1000 words essay on child labour, essay on child labour for class 10
Childhood is the most memorable phase of everyone’s life; whether the person is twenty-five years old or is sixty, he will smile and will become nostalgic sharing his childhood memories with others. The essential thing that make our childhood memorable is the love and care of the family members and playing different games with friends.
Every individual love sharing their silly childhood memories with others, but now let’s think of a person who doesn’t have anything to share, not even a single memory be it good or bad. We all felt that in our heart, right? So just imagine of a person being a child no more than ten years of age, working hard as labour with those tiny hands that now should be making sandcastles.
Child Labour is not just exploitation but deprivation of childhood from a child.
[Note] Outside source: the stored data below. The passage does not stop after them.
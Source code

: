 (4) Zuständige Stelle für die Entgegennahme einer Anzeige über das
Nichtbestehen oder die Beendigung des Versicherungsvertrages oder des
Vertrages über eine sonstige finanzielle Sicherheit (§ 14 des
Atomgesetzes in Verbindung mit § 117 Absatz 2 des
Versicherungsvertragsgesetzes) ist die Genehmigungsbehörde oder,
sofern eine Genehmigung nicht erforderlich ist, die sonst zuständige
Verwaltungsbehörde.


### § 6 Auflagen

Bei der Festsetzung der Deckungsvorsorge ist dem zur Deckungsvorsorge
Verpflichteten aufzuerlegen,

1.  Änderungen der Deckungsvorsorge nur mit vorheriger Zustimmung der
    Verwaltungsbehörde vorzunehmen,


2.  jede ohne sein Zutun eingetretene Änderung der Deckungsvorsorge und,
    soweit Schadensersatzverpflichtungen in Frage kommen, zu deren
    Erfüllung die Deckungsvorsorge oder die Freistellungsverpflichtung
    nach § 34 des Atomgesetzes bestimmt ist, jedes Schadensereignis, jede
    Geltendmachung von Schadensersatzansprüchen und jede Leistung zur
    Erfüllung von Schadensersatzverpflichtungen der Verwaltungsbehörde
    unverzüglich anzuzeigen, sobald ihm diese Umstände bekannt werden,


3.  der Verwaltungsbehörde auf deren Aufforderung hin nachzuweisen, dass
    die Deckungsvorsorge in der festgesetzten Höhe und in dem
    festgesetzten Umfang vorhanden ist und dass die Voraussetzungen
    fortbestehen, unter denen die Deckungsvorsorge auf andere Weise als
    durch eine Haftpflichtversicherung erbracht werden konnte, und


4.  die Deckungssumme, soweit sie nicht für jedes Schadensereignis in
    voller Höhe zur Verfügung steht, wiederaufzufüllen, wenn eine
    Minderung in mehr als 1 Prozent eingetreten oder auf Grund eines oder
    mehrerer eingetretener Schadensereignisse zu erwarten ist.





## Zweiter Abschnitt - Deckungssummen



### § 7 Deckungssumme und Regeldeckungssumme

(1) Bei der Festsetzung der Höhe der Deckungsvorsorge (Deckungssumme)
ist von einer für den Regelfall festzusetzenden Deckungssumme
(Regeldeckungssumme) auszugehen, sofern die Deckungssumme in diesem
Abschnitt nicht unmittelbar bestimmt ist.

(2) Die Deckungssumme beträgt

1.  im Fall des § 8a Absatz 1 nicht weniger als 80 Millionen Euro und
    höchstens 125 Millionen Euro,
That sounds awful thinking of children without a childhood, but that is very much true. Currently, more than 152 million children (5-15 years of age) are working as labour all over the globe in different sectors like agriculture, construction, waiters at ‘dhabas’ and other small restaurants.
Reasons behind Child Labour
The causes or reasons for engaging children into work are multiple, but the most typical reason is Poverty, low wages of the family members couldn’t meet the expenses of the household which force the little ones to go out for work and the prices of the day to day commodities are also making giant leaps every day, so it is almost impossible to arrange a square meal for each member of the family.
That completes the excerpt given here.